== EXERCISE MATERIALS ==
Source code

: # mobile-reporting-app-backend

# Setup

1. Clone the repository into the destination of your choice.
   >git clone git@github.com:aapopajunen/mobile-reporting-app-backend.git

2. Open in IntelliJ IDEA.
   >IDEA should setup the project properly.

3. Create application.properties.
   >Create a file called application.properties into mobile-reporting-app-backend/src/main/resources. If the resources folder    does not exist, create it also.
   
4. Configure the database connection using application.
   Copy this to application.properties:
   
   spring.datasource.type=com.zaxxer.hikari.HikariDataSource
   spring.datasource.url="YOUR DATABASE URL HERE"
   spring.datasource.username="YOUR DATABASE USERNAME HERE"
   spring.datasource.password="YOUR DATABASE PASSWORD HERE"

==

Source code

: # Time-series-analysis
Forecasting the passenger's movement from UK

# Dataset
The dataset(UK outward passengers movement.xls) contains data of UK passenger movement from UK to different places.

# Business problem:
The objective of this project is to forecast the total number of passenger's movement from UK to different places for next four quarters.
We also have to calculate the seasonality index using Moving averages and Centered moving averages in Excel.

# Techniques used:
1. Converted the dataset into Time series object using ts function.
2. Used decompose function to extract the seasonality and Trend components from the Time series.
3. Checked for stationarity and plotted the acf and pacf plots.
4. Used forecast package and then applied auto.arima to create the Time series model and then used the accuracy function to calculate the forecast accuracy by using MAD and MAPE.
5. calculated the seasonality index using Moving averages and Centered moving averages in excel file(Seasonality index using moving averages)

--

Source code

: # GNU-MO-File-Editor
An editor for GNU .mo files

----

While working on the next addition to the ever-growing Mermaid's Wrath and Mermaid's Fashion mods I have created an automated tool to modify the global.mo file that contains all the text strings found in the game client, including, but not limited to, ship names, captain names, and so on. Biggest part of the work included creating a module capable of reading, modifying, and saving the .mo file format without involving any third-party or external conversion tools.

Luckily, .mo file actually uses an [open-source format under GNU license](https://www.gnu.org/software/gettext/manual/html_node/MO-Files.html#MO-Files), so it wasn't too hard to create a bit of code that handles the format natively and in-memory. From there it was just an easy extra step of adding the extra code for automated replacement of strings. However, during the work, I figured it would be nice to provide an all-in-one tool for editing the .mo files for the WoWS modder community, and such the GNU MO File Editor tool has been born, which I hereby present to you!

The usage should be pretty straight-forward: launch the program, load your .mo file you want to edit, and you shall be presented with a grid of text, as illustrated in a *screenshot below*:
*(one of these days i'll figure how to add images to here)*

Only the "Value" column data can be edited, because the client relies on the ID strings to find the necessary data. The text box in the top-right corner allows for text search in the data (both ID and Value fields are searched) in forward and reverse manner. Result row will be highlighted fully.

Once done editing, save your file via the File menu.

== YOUR ASSIGNMENT ==
Reproduce exactly the lines above from the line with "4. Used forecast" to the line with "5. calculated the", including both, and add nothing.

== TASK RESPONSE ==
4. Used forecast package and then applied auto.arima to create the Time series model and then used the accuracy function to calculate the forecast accuracy by using MAD and MAPE.
5. calculated the seasonality index using Moving averages and Centered moving averages in excel file(Seasonality index using moving averages)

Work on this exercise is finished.